The nation’s largest telco added 958,000 mobile customers in the six months to December 31 on top of 106,000 new fixed broadband subscriptions.

Moreover, the number of customers bundling together a number of different Telstra products grew by 206,000 to more than 1.2 million.

It continued the grab for market share that began in 2010/11, when Telstra earmarked $1 billion for an aggressive marketing campaign that, coupled with lower prices and better customer service, netted 1.66 million new mobile and broadband customers.

“Our strategy is delivering value for customers and for our shareholders,” Mr Thodey said during Telstra’s results presentation in Melbourne on Thursday. “The momentum in our business has continued into the first half.”

Revenues from mobiles rose 10.9 per cent to $4.39 billion, which Telstra said was the strongest growth in six halves.

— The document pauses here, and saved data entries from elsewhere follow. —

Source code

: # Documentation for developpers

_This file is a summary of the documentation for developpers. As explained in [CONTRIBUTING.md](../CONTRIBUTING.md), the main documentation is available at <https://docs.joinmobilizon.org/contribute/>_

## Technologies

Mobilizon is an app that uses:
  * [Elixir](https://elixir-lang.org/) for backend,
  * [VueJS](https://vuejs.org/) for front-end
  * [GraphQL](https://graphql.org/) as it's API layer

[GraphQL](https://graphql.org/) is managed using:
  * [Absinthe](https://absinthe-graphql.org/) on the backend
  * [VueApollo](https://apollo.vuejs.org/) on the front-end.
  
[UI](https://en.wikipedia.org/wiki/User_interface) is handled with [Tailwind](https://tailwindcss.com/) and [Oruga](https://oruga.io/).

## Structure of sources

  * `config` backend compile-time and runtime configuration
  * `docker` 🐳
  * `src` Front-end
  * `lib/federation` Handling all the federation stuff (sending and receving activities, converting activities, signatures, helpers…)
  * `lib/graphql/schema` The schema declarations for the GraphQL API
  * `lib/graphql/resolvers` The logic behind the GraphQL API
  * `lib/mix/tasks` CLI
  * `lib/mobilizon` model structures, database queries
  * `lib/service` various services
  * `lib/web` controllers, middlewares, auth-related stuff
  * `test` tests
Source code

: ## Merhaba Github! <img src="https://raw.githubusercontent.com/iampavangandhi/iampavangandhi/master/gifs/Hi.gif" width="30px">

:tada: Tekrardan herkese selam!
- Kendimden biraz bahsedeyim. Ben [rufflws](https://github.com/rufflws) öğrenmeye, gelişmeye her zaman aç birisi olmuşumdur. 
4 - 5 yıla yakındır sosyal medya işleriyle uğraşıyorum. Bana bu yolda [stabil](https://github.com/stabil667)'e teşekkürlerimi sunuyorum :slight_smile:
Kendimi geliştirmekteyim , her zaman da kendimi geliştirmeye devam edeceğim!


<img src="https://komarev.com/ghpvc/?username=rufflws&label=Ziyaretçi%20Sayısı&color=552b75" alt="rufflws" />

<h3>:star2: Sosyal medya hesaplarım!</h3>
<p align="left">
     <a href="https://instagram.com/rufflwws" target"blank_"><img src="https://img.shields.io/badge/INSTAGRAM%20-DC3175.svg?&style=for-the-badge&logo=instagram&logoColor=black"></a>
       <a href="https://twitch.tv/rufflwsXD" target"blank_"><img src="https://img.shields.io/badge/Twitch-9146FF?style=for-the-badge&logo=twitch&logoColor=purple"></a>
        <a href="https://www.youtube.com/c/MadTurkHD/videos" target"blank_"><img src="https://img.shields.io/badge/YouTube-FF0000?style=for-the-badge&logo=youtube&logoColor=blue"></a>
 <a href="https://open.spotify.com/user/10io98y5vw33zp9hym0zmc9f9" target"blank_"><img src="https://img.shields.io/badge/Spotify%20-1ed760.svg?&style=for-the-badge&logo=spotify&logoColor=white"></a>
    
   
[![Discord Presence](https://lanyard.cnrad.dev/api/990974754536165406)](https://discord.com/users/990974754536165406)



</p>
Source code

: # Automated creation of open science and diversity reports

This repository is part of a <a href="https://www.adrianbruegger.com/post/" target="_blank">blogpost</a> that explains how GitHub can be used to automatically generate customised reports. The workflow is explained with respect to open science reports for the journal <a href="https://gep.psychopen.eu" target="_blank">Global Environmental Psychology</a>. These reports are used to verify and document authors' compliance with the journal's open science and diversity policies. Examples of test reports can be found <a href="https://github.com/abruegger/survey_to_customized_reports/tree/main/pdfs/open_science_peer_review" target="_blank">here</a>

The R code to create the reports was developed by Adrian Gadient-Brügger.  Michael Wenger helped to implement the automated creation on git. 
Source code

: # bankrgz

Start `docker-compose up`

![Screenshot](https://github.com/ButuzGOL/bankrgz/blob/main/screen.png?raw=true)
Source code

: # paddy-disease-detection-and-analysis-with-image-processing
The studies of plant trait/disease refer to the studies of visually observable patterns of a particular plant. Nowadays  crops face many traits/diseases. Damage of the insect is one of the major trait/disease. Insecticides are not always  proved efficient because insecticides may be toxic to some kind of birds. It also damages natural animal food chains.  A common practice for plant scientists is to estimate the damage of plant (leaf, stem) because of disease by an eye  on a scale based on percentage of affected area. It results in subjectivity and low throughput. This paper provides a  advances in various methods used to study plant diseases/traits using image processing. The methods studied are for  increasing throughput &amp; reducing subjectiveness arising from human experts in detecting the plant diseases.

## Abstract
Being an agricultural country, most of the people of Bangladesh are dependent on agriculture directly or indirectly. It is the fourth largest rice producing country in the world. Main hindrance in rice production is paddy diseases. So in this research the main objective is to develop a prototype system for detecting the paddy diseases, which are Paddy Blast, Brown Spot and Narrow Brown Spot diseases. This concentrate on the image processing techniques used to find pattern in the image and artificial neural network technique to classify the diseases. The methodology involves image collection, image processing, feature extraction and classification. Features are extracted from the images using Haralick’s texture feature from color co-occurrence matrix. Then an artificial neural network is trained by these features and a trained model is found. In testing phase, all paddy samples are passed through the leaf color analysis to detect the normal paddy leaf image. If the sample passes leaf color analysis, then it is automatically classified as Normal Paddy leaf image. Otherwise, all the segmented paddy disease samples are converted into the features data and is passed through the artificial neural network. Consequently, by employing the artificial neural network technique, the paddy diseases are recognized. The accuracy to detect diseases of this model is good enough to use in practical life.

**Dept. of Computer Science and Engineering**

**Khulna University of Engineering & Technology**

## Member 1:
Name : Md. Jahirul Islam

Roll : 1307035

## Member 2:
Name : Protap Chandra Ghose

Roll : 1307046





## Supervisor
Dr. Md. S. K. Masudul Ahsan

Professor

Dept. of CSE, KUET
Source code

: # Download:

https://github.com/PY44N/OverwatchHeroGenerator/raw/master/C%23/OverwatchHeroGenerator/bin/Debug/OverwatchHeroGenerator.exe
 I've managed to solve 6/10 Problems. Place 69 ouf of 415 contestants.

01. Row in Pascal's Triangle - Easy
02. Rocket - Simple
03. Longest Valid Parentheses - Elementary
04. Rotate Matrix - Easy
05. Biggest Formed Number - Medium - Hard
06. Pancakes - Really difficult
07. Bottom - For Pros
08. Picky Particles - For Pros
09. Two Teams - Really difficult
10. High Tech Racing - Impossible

Ovum research director David Kennedy said Telstra had successfully converted its market share gains in the last 18 months into better profitability through improved economies of scale and tighter cost control.

“Importantly, it seems to have made these share gains permanent, as permanent as they can be in a competitive industry,” Mr Kennedy said in a research note.

Telstra said net profit for the six months to December 31, 2011, rose 22.9 per cent to $1.468 billion, slightly below market expectations of $1.518 billion.

As a result, Telstra shares closed down seven cents, or 2.03 per cent, to $3.37 on a day the broader market fell 0.2 per cent.

In terms of earnings guidance, Telstra presented an unchanged outlook for low, single-digit, revenue and earnings before interest, tax, depreciation and amortisation growth for 2011/12 year, as well as a 28-cent-per-share, fully franked, dividend.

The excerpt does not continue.